Di tempat yang berbeda, Junaidi Hutauruk, SH., yang merupakan Ketua Forum Jurnalis Peduli Pendidikan Indonesia (FJPPI) Sumatera selatan, mengatakan, keputusan Indonesia untuk mengembalikan anak-anak ke sekolah melalui Surat Keputusan Bersama empat Menteri sejalan dengan harapan sejumlah orang tua siswa. Saya sangat mendukung apa yang menjadi rencana Pemerintah Provinsi Sumatera Selatan untuk menargetkan seluruh sekolah mulai menerapkan belajar tatap muka pada 13 Juli 2021 mendatang.

Junaidi Menambahkan, Selama Dua tahun pandemi Covid-19, pembelajaran jarak jauh menimbulkan dampak sosial negatif yang berkepanjangan, seperti putus sekolah, penurunan capaian belajar, kekerasan pada anak, dan risiko eksternal lainnya. Seperti diketahui, sejak Juli 2020, pemerintah telah mengeluarkan berbagai kebijakan sebagai bagian dari upaya menekan dampak negatif yang berkepanjangan akibat tidak terjadinya pembelajaran tatap muka.

“untuk rencana Pemerintah Provinsi Sumatera selatan menargetkan sekolah tatap muka di bulan juli mendatang kami mengharapkan semua guru pengajar mendapatkan vaksinasi agar bisa segera melakukan pembelajaran tatap muka.” Dan yang terpenting bagi orang tua siswa adalah anaknya dapat belajar dengan aman dan nyaman, maka dalam hal ini sekolah diminta betul-betul untuk tetap patuh dan menerapkan protokol kesehatan (Prokes) demi kesehatan bersama. Ungkapnya.

Baca Juga :  Aksi Sosial DPP Forum Sumsel Bersatu (FSB) "Peduli" Bantu Korban Kebakaran di Desa Pemulutan Ilir Ogan Ilir
Kejar Sekolah Tatap Muka, Vaksinasi Lansia Dialihkan untuk Guru Sumsel
Junaidi Hutauruk, SH., Ketua Forum Jurnalis Peduli Pendidikan Indonesia (FJPPI) Sumatera selatan

Junaidi Hutauruk, SH., berharap agar sekolah yang akan mulai menerapkan belajar tatap muka pada13 Juli 2021 mendatang tidak perlu lagi mengeluarkan form pernyataan, yang menyatakan kepada orang tua siswa, Setuju/tidak setuju dengan membubuhkan materai dan tanda tangan orang tua siswa, karena saya melihat hal seperti adalah suatu usaha untuk mencari pembelaan terhadap sekolahnya, dan melepaskan tanggung jawab terhadap dampak sekolah tatap muka dimasa pandemi covid-19. Harapnya.

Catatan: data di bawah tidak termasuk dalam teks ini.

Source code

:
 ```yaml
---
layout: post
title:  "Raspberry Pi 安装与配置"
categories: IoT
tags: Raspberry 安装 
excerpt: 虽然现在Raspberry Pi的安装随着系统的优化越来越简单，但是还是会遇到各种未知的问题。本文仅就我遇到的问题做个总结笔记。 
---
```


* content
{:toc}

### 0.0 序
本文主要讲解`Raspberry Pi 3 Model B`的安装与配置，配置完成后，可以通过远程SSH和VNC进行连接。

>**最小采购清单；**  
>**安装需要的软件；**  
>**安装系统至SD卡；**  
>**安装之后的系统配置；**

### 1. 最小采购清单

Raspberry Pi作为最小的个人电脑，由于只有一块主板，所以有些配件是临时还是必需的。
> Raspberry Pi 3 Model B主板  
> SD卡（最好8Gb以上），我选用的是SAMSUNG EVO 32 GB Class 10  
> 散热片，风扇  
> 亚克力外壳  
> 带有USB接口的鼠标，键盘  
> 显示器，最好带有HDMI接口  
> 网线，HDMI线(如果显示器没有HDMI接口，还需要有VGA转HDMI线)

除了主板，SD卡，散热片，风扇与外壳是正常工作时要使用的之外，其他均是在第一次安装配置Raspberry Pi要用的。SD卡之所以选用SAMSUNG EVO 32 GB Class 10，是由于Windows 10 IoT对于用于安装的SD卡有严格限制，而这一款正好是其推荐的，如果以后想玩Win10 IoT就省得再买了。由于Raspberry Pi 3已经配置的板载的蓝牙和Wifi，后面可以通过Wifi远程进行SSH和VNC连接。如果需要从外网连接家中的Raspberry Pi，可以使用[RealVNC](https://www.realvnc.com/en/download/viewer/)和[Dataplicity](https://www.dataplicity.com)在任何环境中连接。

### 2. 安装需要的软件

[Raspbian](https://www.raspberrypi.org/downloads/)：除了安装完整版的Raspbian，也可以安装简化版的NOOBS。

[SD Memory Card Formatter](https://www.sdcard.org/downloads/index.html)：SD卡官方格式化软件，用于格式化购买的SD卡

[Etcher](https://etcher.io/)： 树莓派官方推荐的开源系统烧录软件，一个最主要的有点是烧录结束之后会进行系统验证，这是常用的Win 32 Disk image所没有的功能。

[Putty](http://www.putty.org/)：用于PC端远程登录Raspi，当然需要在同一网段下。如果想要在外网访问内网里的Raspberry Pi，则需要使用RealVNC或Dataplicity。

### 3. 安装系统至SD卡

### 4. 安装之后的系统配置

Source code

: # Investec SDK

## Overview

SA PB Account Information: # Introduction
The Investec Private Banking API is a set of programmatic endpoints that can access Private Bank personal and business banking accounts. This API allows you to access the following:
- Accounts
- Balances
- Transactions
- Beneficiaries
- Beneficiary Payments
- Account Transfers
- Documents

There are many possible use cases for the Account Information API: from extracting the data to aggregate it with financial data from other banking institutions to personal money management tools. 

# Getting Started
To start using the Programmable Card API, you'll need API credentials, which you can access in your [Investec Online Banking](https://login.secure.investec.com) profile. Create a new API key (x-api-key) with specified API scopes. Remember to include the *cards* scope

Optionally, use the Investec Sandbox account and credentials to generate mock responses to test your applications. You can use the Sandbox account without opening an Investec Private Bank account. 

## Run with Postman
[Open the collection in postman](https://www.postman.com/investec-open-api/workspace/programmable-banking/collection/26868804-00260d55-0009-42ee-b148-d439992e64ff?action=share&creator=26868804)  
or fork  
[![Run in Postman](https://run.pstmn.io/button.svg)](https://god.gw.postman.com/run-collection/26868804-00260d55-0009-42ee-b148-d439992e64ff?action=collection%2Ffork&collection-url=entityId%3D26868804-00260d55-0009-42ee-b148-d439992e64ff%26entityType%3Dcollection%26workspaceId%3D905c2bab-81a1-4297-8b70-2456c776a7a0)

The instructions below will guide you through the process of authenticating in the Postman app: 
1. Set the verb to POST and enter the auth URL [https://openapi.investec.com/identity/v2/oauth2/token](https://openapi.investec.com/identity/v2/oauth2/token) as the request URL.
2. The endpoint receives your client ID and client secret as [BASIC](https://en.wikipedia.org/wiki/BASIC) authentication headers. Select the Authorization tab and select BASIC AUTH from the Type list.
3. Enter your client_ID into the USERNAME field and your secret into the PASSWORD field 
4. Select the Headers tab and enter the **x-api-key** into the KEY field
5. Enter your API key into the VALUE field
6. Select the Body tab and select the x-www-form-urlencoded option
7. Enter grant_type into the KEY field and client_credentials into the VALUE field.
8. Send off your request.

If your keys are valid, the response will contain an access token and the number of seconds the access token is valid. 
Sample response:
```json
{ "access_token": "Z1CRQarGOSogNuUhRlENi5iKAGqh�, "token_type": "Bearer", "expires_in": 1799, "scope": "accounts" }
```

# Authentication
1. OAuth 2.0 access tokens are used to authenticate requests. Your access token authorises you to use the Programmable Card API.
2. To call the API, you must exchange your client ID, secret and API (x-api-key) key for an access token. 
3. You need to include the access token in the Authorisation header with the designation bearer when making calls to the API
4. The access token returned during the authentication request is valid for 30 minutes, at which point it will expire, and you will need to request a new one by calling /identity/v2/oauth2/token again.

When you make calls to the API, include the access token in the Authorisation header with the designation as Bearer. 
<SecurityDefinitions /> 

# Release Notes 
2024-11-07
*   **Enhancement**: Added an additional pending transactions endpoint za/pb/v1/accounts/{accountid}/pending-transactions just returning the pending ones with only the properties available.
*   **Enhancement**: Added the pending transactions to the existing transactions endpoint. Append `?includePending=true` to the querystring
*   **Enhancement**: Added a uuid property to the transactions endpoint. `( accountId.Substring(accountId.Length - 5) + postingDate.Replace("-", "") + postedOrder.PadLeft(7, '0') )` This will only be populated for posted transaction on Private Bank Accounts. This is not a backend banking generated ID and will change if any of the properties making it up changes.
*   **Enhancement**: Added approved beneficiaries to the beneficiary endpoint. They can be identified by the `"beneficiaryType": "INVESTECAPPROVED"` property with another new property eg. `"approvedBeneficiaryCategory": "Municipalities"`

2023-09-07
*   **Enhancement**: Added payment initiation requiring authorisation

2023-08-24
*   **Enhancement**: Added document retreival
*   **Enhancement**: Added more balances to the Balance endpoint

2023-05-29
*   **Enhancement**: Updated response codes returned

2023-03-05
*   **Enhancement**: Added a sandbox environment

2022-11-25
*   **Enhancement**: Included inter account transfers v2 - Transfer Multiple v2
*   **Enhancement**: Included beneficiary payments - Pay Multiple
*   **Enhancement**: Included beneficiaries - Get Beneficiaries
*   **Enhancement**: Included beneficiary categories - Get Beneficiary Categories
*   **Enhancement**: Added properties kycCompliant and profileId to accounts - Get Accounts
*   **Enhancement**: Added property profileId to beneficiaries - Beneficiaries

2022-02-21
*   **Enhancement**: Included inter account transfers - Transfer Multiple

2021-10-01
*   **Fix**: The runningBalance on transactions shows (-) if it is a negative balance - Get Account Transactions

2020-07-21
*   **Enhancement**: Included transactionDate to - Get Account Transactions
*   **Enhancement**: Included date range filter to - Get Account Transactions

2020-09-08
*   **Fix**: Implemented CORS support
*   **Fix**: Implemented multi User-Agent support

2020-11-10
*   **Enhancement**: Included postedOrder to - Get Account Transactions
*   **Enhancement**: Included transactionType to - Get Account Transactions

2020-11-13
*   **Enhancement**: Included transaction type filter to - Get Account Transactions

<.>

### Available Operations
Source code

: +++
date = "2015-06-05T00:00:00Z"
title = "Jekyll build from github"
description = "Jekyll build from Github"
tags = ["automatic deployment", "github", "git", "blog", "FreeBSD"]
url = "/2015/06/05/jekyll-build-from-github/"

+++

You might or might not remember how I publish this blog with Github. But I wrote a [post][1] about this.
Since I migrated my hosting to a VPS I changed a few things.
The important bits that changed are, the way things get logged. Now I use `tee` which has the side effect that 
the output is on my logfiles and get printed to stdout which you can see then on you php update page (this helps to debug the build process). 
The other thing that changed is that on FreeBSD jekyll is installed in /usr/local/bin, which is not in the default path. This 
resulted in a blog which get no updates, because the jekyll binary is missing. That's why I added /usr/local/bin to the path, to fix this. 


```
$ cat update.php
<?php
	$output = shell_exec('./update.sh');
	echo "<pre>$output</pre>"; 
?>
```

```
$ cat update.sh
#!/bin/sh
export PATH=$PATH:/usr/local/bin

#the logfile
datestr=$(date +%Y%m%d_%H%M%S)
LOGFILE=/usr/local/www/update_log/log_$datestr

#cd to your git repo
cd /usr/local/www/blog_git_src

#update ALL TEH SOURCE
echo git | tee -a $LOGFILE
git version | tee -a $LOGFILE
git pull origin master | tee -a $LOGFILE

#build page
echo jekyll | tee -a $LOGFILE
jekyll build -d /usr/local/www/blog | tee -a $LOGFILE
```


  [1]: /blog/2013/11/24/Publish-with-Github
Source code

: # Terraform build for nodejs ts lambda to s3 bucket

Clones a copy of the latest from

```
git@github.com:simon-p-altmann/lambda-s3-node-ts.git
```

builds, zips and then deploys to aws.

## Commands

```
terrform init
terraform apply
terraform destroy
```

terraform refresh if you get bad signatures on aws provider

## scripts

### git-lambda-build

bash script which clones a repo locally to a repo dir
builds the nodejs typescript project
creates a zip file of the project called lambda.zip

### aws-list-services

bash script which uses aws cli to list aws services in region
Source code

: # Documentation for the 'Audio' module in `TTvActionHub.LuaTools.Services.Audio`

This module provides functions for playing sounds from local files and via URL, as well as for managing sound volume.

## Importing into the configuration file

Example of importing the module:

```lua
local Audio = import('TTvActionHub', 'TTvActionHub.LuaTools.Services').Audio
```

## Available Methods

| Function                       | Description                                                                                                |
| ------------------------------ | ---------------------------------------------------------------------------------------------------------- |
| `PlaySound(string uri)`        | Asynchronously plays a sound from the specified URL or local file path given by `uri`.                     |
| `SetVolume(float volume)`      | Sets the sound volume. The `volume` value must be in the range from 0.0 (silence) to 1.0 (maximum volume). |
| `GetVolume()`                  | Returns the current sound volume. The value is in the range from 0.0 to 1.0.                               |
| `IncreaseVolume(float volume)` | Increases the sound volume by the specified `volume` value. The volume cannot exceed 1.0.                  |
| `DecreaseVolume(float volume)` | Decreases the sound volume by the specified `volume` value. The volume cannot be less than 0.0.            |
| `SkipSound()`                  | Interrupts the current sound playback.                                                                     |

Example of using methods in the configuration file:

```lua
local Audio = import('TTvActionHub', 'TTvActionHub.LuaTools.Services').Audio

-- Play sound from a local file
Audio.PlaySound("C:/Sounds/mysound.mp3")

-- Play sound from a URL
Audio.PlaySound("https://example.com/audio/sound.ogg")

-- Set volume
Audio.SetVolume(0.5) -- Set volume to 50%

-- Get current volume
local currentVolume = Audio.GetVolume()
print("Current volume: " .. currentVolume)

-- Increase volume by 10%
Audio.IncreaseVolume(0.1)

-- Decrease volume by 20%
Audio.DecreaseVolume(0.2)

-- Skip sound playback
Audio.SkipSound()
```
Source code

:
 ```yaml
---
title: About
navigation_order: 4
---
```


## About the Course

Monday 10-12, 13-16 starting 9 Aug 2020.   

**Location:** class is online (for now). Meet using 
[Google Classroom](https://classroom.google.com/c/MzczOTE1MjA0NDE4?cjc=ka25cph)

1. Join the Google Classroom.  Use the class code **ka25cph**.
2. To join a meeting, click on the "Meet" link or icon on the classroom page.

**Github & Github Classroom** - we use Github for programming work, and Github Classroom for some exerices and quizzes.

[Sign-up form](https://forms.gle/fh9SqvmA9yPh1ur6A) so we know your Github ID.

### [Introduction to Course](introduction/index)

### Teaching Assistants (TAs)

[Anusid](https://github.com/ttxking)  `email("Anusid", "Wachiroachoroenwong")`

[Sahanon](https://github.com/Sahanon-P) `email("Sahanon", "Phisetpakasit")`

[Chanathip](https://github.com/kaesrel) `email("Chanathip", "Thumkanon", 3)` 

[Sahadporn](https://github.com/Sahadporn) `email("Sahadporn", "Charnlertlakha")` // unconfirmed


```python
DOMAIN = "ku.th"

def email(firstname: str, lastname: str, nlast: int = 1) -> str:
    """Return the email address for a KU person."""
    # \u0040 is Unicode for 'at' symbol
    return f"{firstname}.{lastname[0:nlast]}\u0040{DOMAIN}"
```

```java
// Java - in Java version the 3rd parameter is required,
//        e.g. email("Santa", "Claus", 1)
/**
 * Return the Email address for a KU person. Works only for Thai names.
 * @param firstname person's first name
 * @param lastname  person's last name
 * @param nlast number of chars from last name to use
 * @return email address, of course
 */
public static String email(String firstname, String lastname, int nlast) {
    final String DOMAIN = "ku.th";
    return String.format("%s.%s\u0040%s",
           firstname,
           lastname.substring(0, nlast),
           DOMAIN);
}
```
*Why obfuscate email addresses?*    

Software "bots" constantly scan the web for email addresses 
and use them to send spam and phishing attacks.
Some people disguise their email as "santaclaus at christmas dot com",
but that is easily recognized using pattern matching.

“Jadi hal-hal seperti pernyataan itu tidak perlu dilakukan, yang penting adalah sekolah mempersiapkan segala sesuatu yang terkait dengan Protokol Kesehatan (Prokes), seperti Tempat cuci tangan, mementukan jarak bangku antar siswa, dan selalu sosialisasikan untuk tetap menerapkan 3M (Mencuci tangan, Menjaga Jarak, dan Memakai masker), saya rasa hal ini betul-betul diterapkan disekolah tatap yang akan dilakukan di sekolah,” Harapnya.